▶ **The task**
The lines from the start of the records through the one containing "obtained from MRI" are to be transcribed exactly, and nothing else.

▶ **Material for the task**
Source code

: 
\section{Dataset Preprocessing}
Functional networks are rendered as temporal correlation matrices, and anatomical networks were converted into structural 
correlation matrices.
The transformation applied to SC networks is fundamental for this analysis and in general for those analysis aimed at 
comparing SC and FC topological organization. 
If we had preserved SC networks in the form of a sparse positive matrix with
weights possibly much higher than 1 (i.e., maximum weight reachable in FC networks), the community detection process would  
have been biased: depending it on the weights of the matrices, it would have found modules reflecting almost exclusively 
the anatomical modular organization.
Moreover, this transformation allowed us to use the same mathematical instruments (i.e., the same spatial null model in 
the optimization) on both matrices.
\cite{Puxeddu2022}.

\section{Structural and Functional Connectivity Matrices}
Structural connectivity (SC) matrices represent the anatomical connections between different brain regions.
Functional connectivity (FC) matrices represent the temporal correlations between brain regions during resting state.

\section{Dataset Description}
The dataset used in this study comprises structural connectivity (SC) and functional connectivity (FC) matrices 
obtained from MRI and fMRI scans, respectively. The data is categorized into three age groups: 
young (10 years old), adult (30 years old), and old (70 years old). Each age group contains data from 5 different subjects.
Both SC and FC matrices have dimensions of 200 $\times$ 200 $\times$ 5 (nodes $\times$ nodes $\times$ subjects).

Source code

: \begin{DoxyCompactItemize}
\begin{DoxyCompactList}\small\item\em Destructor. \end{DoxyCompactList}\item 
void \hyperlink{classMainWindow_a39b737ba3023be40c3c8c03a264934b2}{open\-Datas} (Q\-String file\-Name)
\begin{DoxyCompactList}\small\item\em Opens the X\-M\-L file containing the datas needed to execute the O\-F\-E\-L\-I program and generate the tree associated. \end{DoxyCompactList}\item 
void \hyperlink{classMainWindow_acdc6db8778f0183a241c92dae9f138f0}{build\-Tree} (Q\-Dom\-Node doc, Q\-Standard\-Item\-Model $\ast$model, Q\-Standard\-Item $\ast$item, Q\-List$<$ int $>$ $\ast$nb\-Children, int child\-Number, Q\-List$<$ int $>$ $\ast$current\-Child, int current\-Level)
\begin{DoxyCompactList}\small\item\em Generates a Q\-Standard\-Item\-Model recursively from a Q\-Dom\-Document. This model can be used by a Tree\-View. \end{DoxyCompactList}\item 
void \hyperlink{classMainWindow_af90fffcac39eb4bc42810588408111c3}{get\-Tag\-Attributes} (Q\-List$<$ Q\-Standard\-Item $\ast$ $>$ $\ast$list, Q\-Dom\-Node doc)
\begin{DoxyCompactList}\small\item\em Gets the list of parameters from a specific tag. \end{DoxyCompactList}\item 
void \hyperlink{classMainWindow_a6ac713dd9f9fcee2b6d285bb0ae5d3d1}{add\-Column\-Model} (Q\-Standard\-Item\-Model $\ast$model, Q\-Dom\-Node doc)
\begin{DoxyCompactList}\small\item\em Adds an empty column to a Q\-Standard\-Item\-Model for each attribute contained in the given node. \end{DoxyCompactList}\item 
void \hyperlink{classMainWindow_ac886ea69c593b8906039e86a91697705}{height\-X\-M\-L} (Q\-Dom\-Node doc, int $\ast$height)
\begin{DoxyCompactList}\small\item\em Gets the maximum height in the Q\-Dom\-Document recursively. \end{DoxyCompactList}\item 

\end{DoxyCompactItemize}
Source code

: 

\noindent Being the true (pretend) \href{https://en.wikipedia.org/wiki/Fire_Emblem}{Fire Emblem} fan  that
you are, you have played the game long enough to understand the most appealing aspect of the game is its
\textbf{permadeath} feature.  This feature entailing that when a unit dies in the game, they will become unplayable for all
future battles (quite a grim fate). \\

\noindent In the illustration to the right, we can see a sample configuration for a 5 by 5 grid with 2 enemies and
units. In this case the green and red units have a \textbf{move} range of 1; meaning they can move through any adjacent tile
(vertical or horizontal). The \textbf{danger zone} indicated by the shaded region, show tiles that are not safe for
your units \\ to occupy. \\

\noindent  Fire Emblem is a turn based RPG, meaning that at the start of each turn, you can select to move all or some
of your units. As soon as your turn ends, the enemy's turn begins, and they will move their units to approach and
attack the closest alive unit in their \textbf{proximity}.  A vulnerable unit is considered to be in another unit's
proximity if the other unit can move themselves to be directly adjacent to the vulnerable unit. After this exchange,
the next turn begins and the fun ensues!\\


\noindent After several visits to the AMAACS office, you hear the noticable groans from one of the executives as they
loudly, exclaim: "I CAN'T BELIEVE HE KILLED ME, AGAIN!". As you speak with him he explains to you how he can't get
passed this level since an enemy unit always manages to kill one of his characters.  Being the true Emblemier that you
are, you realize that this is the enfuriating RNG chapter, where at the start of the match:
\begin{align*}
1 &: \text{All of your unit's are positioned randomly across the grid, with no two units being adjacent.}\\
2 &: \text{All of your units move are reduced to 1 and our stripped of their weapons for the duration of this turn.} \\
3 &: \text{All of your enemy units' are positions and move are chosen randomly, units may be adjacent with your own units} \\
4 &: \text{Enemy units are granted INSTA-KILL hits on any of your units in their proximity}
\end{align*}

▶ **Response area**
Source code

: 
\section{Dataset Preprocessing}
Functional networks are rendered as temporal correlation matrices, and anatomical networks were converted into structural 
correlation matrices.
The transformation applied to SC networks is fundamental for this analysis and in general for those analysis aimed at 
comparing SC and FC topological organization. 
If we had preserved SC networks in the form of a sparse positive matrix with
weights possibly much higher than 1 (i.e., maximum weight reachable in FC networks), the community detection process would  
have been biased: depending it on the weights of the matrices, it would have found modules reflecting almost exclusively 
the anatomical modular organization.
Moreover, this transformation allowed us to use the same mathematical instruments (i.e., the same spatial null model in 
the optimization) on both matrices.
\cite{Puxeddu2022}.

\section{Structural and Functional Connectivity Matrices}
Structural connectivity (SC) matrices represent the anatomical connections between different brain regions.
Functional connectivity (FC) matrices represent the temporal correlations between brain regions during resting state.

\section{Dataset Description}
The dataset used in this study comprises structural connectivity (SC) and functional connectivity (FC) matrices 
obtained from MRI and fMRI scans, respectively. The data is categorized into three age groups: 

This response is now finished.